If you find yourself in a situation where you’re very sure your device has been compromised, the first thing you’ll want to do is to preserve evidence.

  1. Keep your old SIM and SD card somewhere safe.
  2. Audit your account activity. From another, trusted computer, check your Google, Facebook, Dropbox (and other) account activity logs for activity that someone else might have generated while your phone was taken from you. Document any new IP addresses, locations, and devices by taking screenshots.
  3. Be on the lookout for strange activity in social media. Investigators have been known to try infiltrating your and your friends' networks with fake profiles, catfishing, (sometimes known as ‘catphishing’ in security parlance, or when a person who sets up a false personal profile on a social networking site for fraudulent or deceptive purposes) and other weird tricks. Get in the habit of documenting and taking screenshots of anything that looks strange to you.

Next, it’s time to regain control of your accounts and data. Follow these steps to restore your personal data and social media accounts.

  1. Sign out of all important accounts. Any place you’re logged into will have session cookies set somewhere, and an adversary could potentially resume your session if they've copied these cookies from your device. By logging out, you signal to the service that the session has ended.
  2. Refresh your device. At this point, you should either factory reset your phone or get a completely new one. While it's unrealistic for most people to buy a brand-new phone unexpectedly, it's also worth noting that the phone’s IMEI, or unique serial number, cannot be changed, even if you wipe the device and start from a fresh slate.
  3. Change the passwords for services you use.

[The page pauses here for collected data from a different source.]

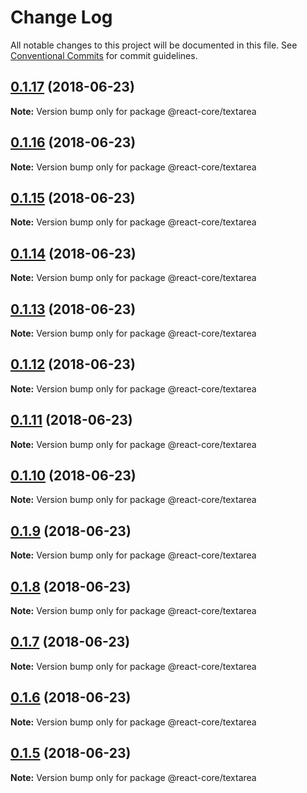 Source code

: # Change Log

All notable changes to this project will be documented in this file.
See [Conventional Commits](https://conventionalcommits.org) for commit guidelines.

<a name="0.1.17"></a>
## [0.1.17](https://github.com/react-core/react-core/compare/v0.1.16...v0.1.17) (2018-06-23)




**Note:** Version bump only for package @react-core/textarea

<a name="0.1.16"></a>
## [0.1.16](https://github.com/react-core/react-core/compare/v0.1.15...v0.1.16) (2018-06-23)




**Note:** Version bump only for package @react-core/textarea

<a name="0.1.15"></a>
## [0.1.15](https://github.com/react-core/react-core/compare/v0.1.14...v0.1.15) (2018-06-23)




**Note:** Version bump only for package @react-core/textarea

<a name="0.1.14"></a>
## [0.1.14](https://github.com/react-core/react-core/compare/v0.1.13...v0.1.14) (2018-06-23)




**Note:** Version bump only for package @react-core/textarea

<a name="0.1.13"></a>
## [0.1.13](https://github.com/react-core/react-core/compare/v0.1.12...v0.1.13) (2018-06-23)




**Note:** Version bump only for package @react-core/textarea

<a name="0.1.12"></a>
## [0.1.12](https://github.com/react-core/react-core/compare/v0.1.11...v0.1.12) (2018-06-23)




**Note:** Version bump only for package @react-core/textarea

<a name="0.1.11"></a>
## [0.1.11](https://github.com/react-core/react-core/compare/v0.1.10...v0.1.11) (2018-06-23)




**Note:** Version bump only for package @react-core/textarea

<a name="0.1.10"></a>
## [0.1.10](https://github.com/react-core/react-core/compare/v0.1.9...v0.1.10) (2018-06-23)




**Note:** Version bump only for package @react-core/textarea

<a name="0.1.9"></a>
## [0.1.9](https://github.com/react-core/react-core/compare/v0.1.8...v0.1.9) (2018-06-23)




**Note:** Version bump only for package @react-core/textarea

<a name="0.1.8"></a>
## [0.1.8](https://github.com/react-core/react-core/compare/v0.1.7...v0.1.8) (2018-06-23)




**Note:** Version bump only for package @react-core/textarea

<a name="0.1.7"></a>
## [0.1.7](https://github.com/react-core/react-core/compare/v0.1.6...v0.1.7) (2018-06-23)




**Note:** Version bump only for package @react-core/textarea

<a name="0.1.6"></a>
## [0.1.6](https://github.com/react-core/react-core/compare/v0.1.5...v0.1.6) (2018-06-23)




**Note:** Version bump only for package @react-core/textarea

<a name="0.1.5"></a>
## [0.1.5](https://github.com/react-core/react-core/compare/v0.1.4...v0.1.5) (2018-06-23)




**Note:** Version bump only for package @react-core/textarea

On another, trusted computer, reset each account with brand-new, complex passphrases. Additionally, if you enabled two-factor authentication on a particular service, that will also have to be reset. Instructions depend on the service, but nearly all services offering two-factor authentication will also provide a way to reset these codes.
  4. Get a new SIM. Your old SIM will be logged by authorities and might have had extra metadata pushed onto it while it was out of your possession. Get a new SIM card from your carrier by simply walking into the store. Remember, it’s your right to bring your old phone number with you, and it should be handled easily at the store. Be sure to bring two pieces of proper identification (driver's license, passport, Social Security card, etc.) because retailers require this proof of identity for customers' security.
  5. Replace the SD card. Purchase a new one, or use another one you already have (other than the one taken from you!). You cannot trust the old one since it's left your possession.

Who can I turn to?

When these things happen, it’s important to know who’s got your back. Finding legal representation that understands your situation, and understands technology, is key. You and your legal team might also require assistance from digital forensics experts or need to talk to digital security trainers who can help you navigate this tricky situation. Finally, self-care is hugely important. This work is extremely stressful; talking to the right people might help you recapture your courage, prevent you from doing harm to yourself and others, and help you get through the trauma.